▶ [Exercise requirements] Reproduce the whole of the records exactly, and make sure no picture is carried into the result.

▶ [Data provided]
---
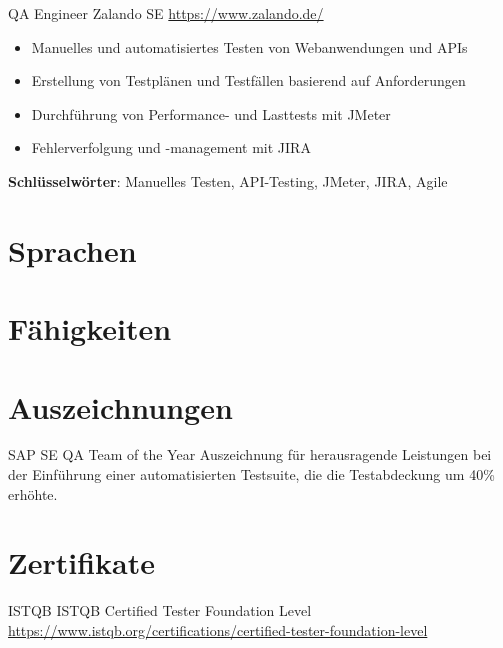 \documentclass[a4paper, serif, 10pt]{moderncv}
\begin{document}
        {QA Engineer}
        {Zalando SE}
        {\url{https://www.zalando.de/}}
        {}
        {\begin{itemize}
\item Manuelles und automatisiertes Testen von Webanwendungen und APIs
\item Erstellung von Testplänen und Testfällen basierend auf Anforderungen
\item Durchführung von Performance- und Lasttests mit JMeter
\item Fehlerverfolgung und -management mit JIRA
\end{itemize}
\textbf{Schlüsselwörter}: Manuelles Testen, API-Testing, JMeter, JIRA, Agile}
\section{Sprachen}

\section{Fähigkeiten}

\section{Auszeichnungen}

        {SAP SE}
        {QA Team of the Year}
        {}
        {}
        {Auszeichnung für herausragende Leistungen bei der Einführung einer automatisierten Testsuite, die die Testabdeckung um 40\% erhöhte.}
\section{Zertifikate}

        {ISTQB}
        {ISTQB Certified Tester Foundation Level}
        {\url{https://www.istqb.org/certifications/certified-tester-foundation-level}}
        {}
        {}
\end{document}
---
▶ [The answer]
 \documentclass[a4paper, serif, 10pt]{moderncv}
\begin{document}
        {QA Engineer}
        {Zalando SE}
        {\url{https://www.zalando.de/}}
        {}
        {\begin{itemize}
\item Manuelles und automatisiertes Testen von Webanwendungen und APIs
\item Erstellung von Testplänen und Testfällen basierend auf Anforderungen
\item Durchführung von Performance- und Lasttests mit JMeter
\item Fehlerverfolgung und -management mit JIRA
\end{itemize}
\textbf{Schlüsselwörter}: Manuelles Testen, API-Testing, JMeter, JIRA, Agile}
\section{Sprachen}

\section{Fähigkeiten}

\section{Auszeichnungen}

        {SAP SE}
        {QA Team of the Year}
        {}
        {}
        {Auszeichnung für herausragende Leistungen bei der Einführung einer automatisierten Testsuite, die die Testabdeckung um 40\% erhöhte.}
\section{Zertifikate}

        {ISTQB}
        {ISTQB Certified Tester Foundation Level}
        {\url{https://www.istqb.org/certifications/certified-tester-foundation-level}}
        {}
        {}
\end{document}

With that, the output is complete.